We continue our look at the Perpetual Virginity of Mary and its significance from MARY, MOTHER OF THE SON.
The notions of consecration and virginity have always been part of the Christian tradition. Indeed, as we have seen, pre-Christian tradition (both pagan and Jewish) also recognized at some instinctive level that the two went together. For virginity entails self-denial and, in some mysterious way, new life in God. It is a kind of sacrifice and, contrary to modern notions, it’s the sacrifice of something supremely good, not of something “dirty.” As David said, he would not offer “burnt offerings which cost me nothing” (1 Chron. 21:24). The entire principle of sacrifice rests upon the reality that something really good—not a piece of trash—is being offered to God.
Whoever offers the sacrifice recognizes that God is the author of the very gift being offered back to him—a gift that is (like the offerer himself), next to nothing in comparison to God. Our Father receives such gifts gladly, and pours out on the worshipper abundances of grace and glory absurdly beyond the value of the sacrifice. And so, says St. Paul, we go from glory to glory (2 Cor. 3:18).
The great exemplar of this pattern is, of course, Jesus himself, who is both God and High Priest—and a virgin totally consecrated to God. The power of such virginity is indisputable. And so our culture still recognizes the “fitness” of virginity in someone especially close to God. That’s why The Da Vinci Code irritates the devout and titillates those who delight in attacking the Gospel. Both sides recognize that the idea of a Jesus with an active sex life is a jab at the notion that he was specially consecrated to God. Yet though we feel this instinctively, we still need to ask why virginity is so bound up with the idea of consecration to God.
Certainly not because there’s something wrong with marriage. Indeed, it’s one of the great paradoxes of the Church that, while she exalts virginity as a higher estate than marriage, she simultaneously understands that Jesus established marriage—not virginity—as one of the seven sacraments.
Yes, you read that right: Virginity is a higher estate than marriage. That’s not some bitter anti-human enthusiasm left over from the Dark Ages. That’s Paul of Tarsus, who sums up the Catholic picture succinctly: “[H]e who marries his betrothed does well; and he who refrains from marriage will do better” (1 Cor. 7:38). St. Paul is just repeating the teaching of his master, whose disciples once shrugged at his teaching on lifetime fidelity in marriage by saying, “If such is the case of a man with his wife, it is not expedient to marry” (Matt. 19:10). Those disciples were surprised when he didn’t correct their wisecrack, but agreed with them, saying, “Not all men can receive this saying, but only those to whom it is given. For there are eunuchs who have been so from birth, and there are eunuchs who have been made eunuchs by men, and there are eunuchs who have made themselves eunuchs for the sake of the kingdom of heaven. He who is able to receive this, let him receive it” (Matt. 19:10–12).
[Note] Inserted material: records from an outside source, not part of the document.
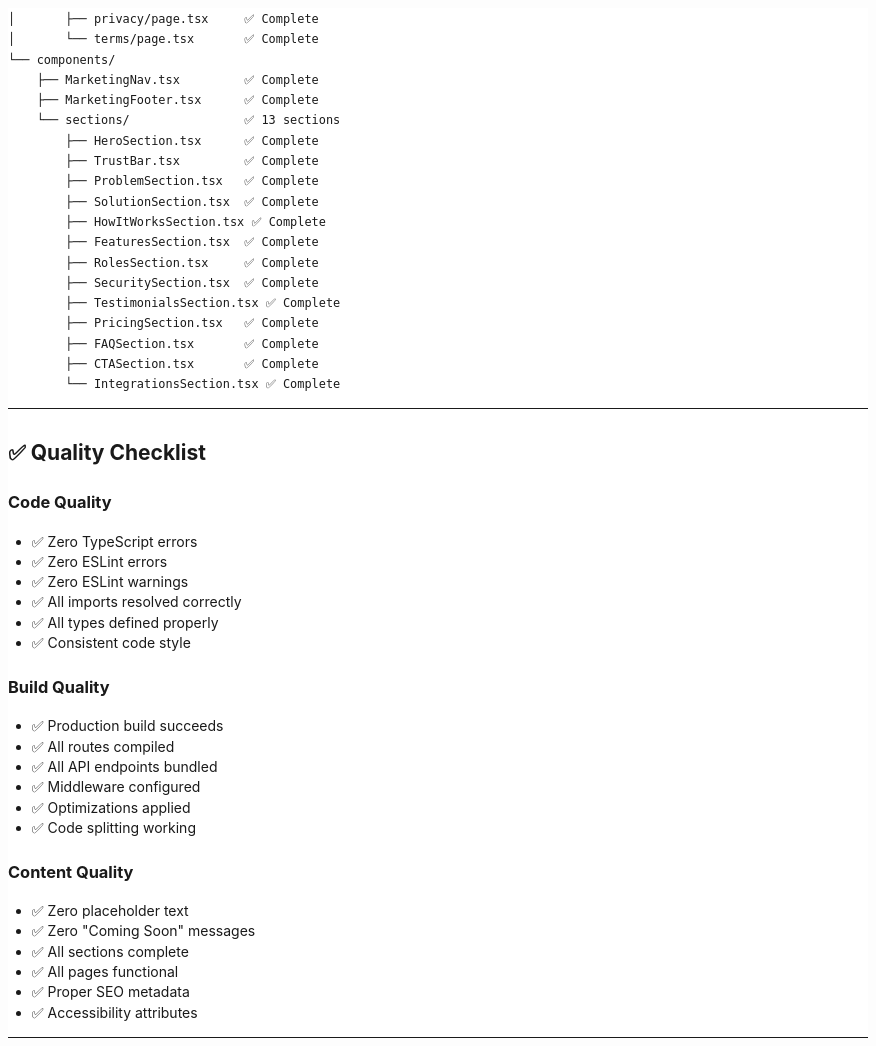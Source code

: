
 ```
│       ├── privacy/page.tsx     ✅ Complete
│       └── terms/page.tsx       ✅ Complete
└── components/
    ├── MarketingNav.tsx         ✅ Complete
    ├── MarketingFooter.tsx      ✅ Complete
    └── sections/                ✅ 13 sections
        ├── HeroSection.tsx      ✅ Complete
        ├── TrustBar.tsx         ✅ Complete
        ├── ProblemSection.tsx   ✅ Complete
        ├── SolutionSection.tsx  ✅ Complete
        ├── HowItWorksSection.tsx ✅ Complete
        ├── FeaturesSection.tsx  ✅ Complete
        ├── RolesSection.tsx     ✅ Complete
        ├── SecuritySection.tsx  ✅ Complete
        ├── TestimonialsSection.tsx ✅ Complete
        ├── PricingSection.tsx   ✅ Complete
        ├── FAQSection.tsx       ✅ Complete
        ├── CTASection.tsx       ✅ Complete
        └── IntegrationsSection.tsx ✅ Complete
```

---

## ✅ Quality Checklist

### Code Quality
- ✅ Zero TypeScript errors
- ✅ Zero ESLint errors
- ✅ Zero ESLint warnings
- ✅ All imports resolved correctly
- ✅ All types defined properly
- ✅ Consistent code style

### Build Quality
- ✅ Production build succeeds
- ✅ All routes compiled
- ✅ All API endpoints bundled
- ✅ Middleware configured
- ✅ Optimizations applied
- ✅ Code splitting working

### Content Quality
- ✅ Zero placeholder text
- ✅ Zero "Coming Soon" messages
- ✅ All sections complete
- ✅ All pages functional
- ✅ Proper SEO metadata
- ✅ Accessibility attributes

---
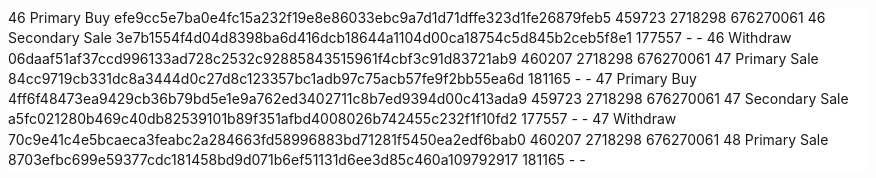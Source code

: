<tr>
<td>46</td>
<td>Primary Buy</td>
<td>efe9cc5e7ba0e4fc15a232f19e8e86033ebc9a7d1d71dffe323d1fe26879feb5</td>
<td>459723</td>
<td>2718298</td>
<td>676270061</td>
</tr>
<tr>
<td>46</td>
<td>Secondary Sale</td>
<td>3e7b1554f4d04d8398ba6d416dcb18644a1104d00ca18754c5d845b2ceb5f8e1</td>
<td>177557</td>
<td>-</td>
<td>-</td>
</tr>
<tr>
<td>46</td>
<td>Withdraw</td>
<td>06daaf51af37ccd996133ad728c2532c92885843515961f4cbf3c91d83721ab9</td>
<td>460207</td>
<td>2718298</td>
<td>676270061</td>
</tr>
<tr>
<td>47</td>
<td>Primary Sale</td>
<td>84cc9719cb331dc8a3444d0c27d8c123357bc1adb97c75acb57fe9f2bb55ea6d</td>
<td>181165</td>
<td>-</td>
<td>-</td>
</tr>
<tr>
<td>47</td>
<td>Primary Buy</td>
<td>4ff6f48473ea9429cb36b79bd5e1e9a762ed3402711c8b7ed9394d00c413ada9</td>
<td>459723</td>
<td>2718298</td>
<td>676270061</td>
</tr>
<tr>
<td>47</td>
<td>Secondary Sale</td>
<td>a5fc021280b469c40db82539101b89f351afbd4008026b742455c232f1f10fd2</td>
<td>177557</td>
<td>-</td>
<td>-</td>
</tr>
<tr>
<td>47</td>
<td>Withdraw</td>
<td>70c9e41c4e5bcaeca3feabc2a284663fd58996883bd71281f5450ea2edf6bab0</td>
<td>460207</td>
<td>2718298</td>
<td>676270061</td>
</tr>
<tr>
<td>48</td>
<td>Primary Sale</td>
<td>8703efbc699e59377cdc181458bd9d071b6ef51131d6ee3d85c460a109792917</td>
<td>181165</td>
<td>-</td>
<td>-</td>
</tr>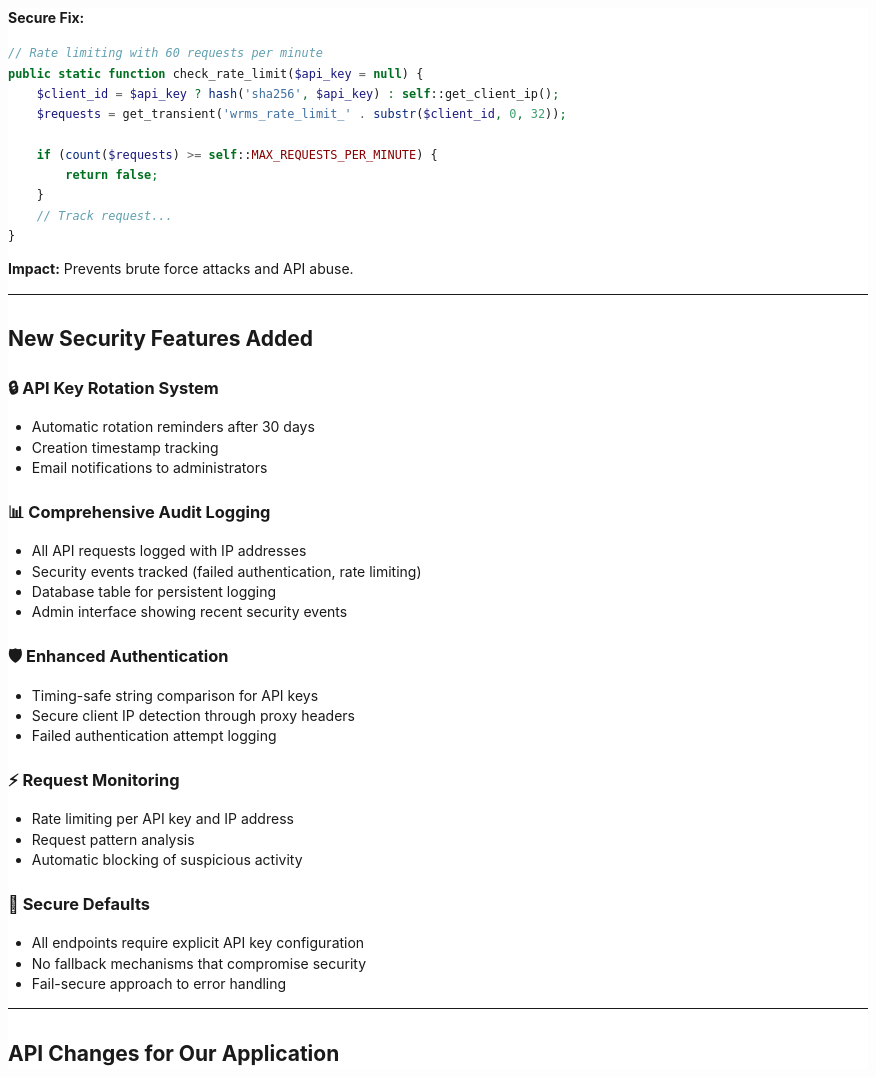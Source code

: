 **Secure Fix:**
```php
// Rate limiting with 60 requests per minute
public static function check_rate_limit($api_key = null) {
    $client_id = $api_key ? hash('sha256', $api_key) : self::get_client_ip();
    $requests = get_transient('wrms_rate_limit_' . substr($client_id, 0, 32));
    
    if (count($requests) >= self::MAX_REQUESTS_PER_MINUTE) {
        return false;
    }
    // Track request...
}
```

**Impact:** Prevents brute force attacks and API abuse.

---

## New Security Features Added

### 🔒 **API Key Rotation System**
- Automatic rotation reminders after 30 days
- Creation timestamp tracking
- Email notifications to administrators

### 📊 **Comprehensive Audit Logging**
- All API requests logged with IP addresses
- Security events tracked (failed authentication, rate limiting)
- Database table for persistent logging
- Admin interface showing recent security events

### 🛡️ **Enhanced Authentication**
- Timing-safe string comparison for API keys
- Secure client IP detection through proxy headers
- Failed authentication attempt logging

### ⚡ **Request Monitoring**
- Rate limiting per API key and IP address
- Request pattern analysis
- Automatic blocking of suspicious activity

### 🔐 **Secure Defaults**
- All endpoints require explicit API key configuration
- No fallback mechanisms that compromise security
- Fail-secure approach to error handling

---

## API Changes for Our Application
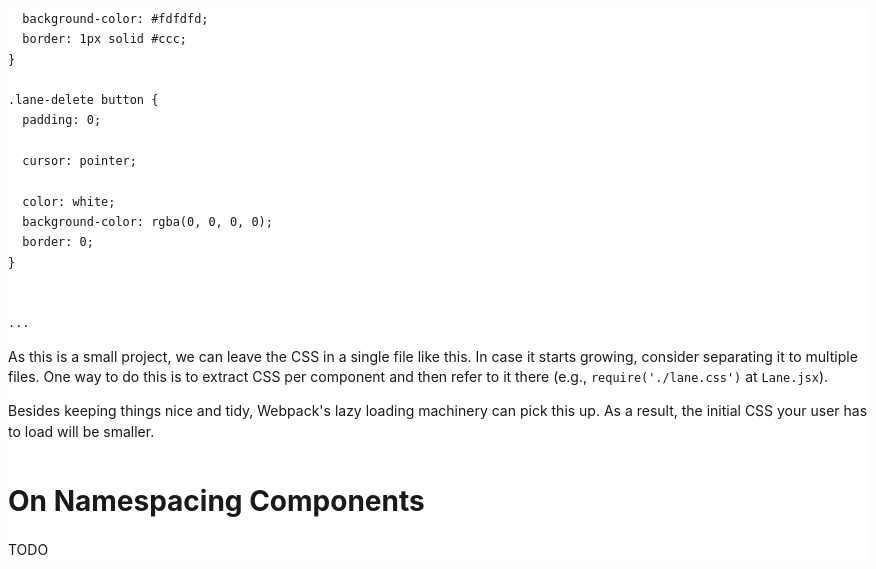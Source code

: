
 ```
  background-color: #fdfdfd;
  border: 1px solid #ccc;
}

.lane-delete button {
  padding: 0;

  cursor: pointer;

  color: white;
  background-color: rgba(0, 0, 0, 0);
  border: 0;
}


...
```

As this is a small project, we can leave the CSS in a single file like this. In case it starts growing, consider separating it to multiple files. One way to do this is to extract CSS per component and then refer to it there (e.g., `require('./lane.css')` at `Lane.jsx`).

Besides keeping things nice and tidy, Webpack's lazy loading machinery can pick this up. As a result, the initial CSS your user has to load will be smaller.

# On Namespacing Components

TODO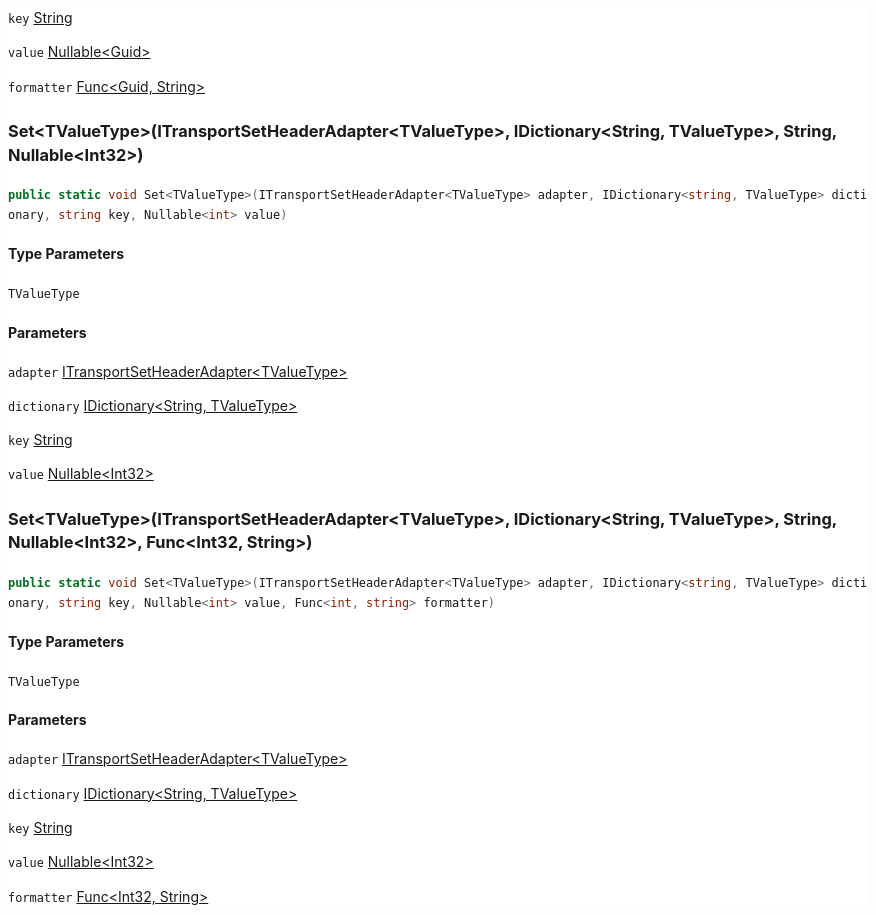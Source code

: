 `key` [String](https://learn.microsoft.com/en-us/dotnet/api/system.string)<br/>

`value` [Nullable\<Guid\>](https://learn.microsoft.com/en-us/dotnet/api/system.nullable-1)<br/>

`formatter` [Func\<Guid, String\>](https://learn.microsoft.com/en-us/dotnet/api/system.func-2)<br/>

### **Set\<TValueType\>(ITransportSetHeaderAdapter\<TValueType\>, IDictionary\<String, TValueType\>, String, Nullable\<Int32\>)**

```csharp
public static void Set<TValueType>(ITransportSetHeaderAdapter<TValueType> adapter, IDictionary<string, TValueType> dictionary, string key, Nullable<int> value)
```

#### Type Parameters

`TValueType`<br/>

#### Parameters

`adapter` [ITransportSetHeaderAdapter\<TValueType\>](../masstransit-transports/itransportsetheaderadapter-1)<br/>

`dictionary` [IDictionary\<String, TValueType\>](https://learn.microsoft.com/en-us/dotnet/api/system.collections.generic.idictionary-2)<br/>

`key` [String](https://learn.microsoft.com/en-us/dotnet/api/system.string)<br/>

`value` [Nullable\<Int32\>](https://learn.microsoft.com/en-us/dotnet/api/system.nullable-1)<br/>

### **Set\<TValueType\>(ITransportSetHeaderAdapter\<TValueType\>, IDictionary\<String, TValueType\>, String, Nullable\<Int32\>, Func\<Int32, String\>)**

```csharp
public static void Set<TValueType>(ITransportSetHeaderAdapter<TValueType> adapter, IDictionary<string, TValueType> dictionary, string key, Nullable<int> value, Func<int, string> formatter)
```

#### Type Parameters

`TValueType`<br/>

#### Parameters

`adapter` [ITransportSetHeaderAdapter\<TValueType\>](../masstransit-transports/itransportsetheaderadapter-1)<br/>

`dictionary` [IDictionary\<String, TValueType\>](https://learn.microsoft.com/en-us/dotnet/api/system.collections.generic.idictionary-2)<br/>

`key` [String](https://learn.microsoft.com/en-us/dotnet/api/system.string)<br/>

`value` [Nullable\<Int32\>](https://learn.microsoft.com/en-us/dotnet/api/system.nullable-1)<br/>

`formatter` [Func\<Int32, String\>](https://learn.microsoft.com/en-us/dotnet/api/system.func-2)<br/>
So the relationship between marital sex and virginity is not “bad/good,” but “good/better.” And the proof of it is Jesus himself, who lived a life of earthly virginity so he could live a life of heavenly marriage with his bride the Church. It’s the classic pattern: Die to yourself and live to God and you get back thirty, sixty, or a hundredfold more than you sacrificed (Matt. 13:23). Jesus gave up the good of marriage for the greater good of the heavenly wedding banquet. That’s why the “first of his signs” was done at a wedding (John 2:1–11). John’s point is not that the sign was the first in a series of signs. He means for us to understand this sign as the archetypal sign, the sign that makes sense of all the other signs. If you want to understand what Jesus is about, John is saying, start here. And if you want to know who the real bridegroom at the real wedding is, says John the Baptist, then understand that it’s Jesus, the virgin who turns out to be the bridegroom of all bridegrooms (John 3:29).
Such nuptial language pervades the gospel. The kingdom of heaven is like a wedding feast (Matt. 22:1–14). Paul tells us that not just the wedding at Cana, but every marriage is an image of Christ the groom and his bride the Church (Eph. 5:31–32). The book of Revelation portrays the cosmic consummation of all things as the marriage feast of the Lamb (Rev. 19:5–7). The ultimate love story is the story of Jesus and the Church, according to Scripture. All our earthly love stories are just dim shadows of that reality. But love stories require two lovers, not just one. And that leads to the question, “What does total consecration in holiness look like, not for Jesus, but for his bride?” Happily, it’s a question that John has already answered. For as we already know, the holiest thing in the old covenant was the ark of the covenant. And for John, as for Luke, the ark of the New Covenant is Mary, who was overshadowed by the Holy Spirit, and who is the cosmic woman of the Book of Revelation, and who therefore is the icon both of the virgin daughter of Zion and of the Church. And that, in turn, leads us to the reality summarized in the words of Ambrose of Milan: “Mary is the type of the Church.”
 Ambrose, Expos. Lc. II, 7: PL 15, 1555.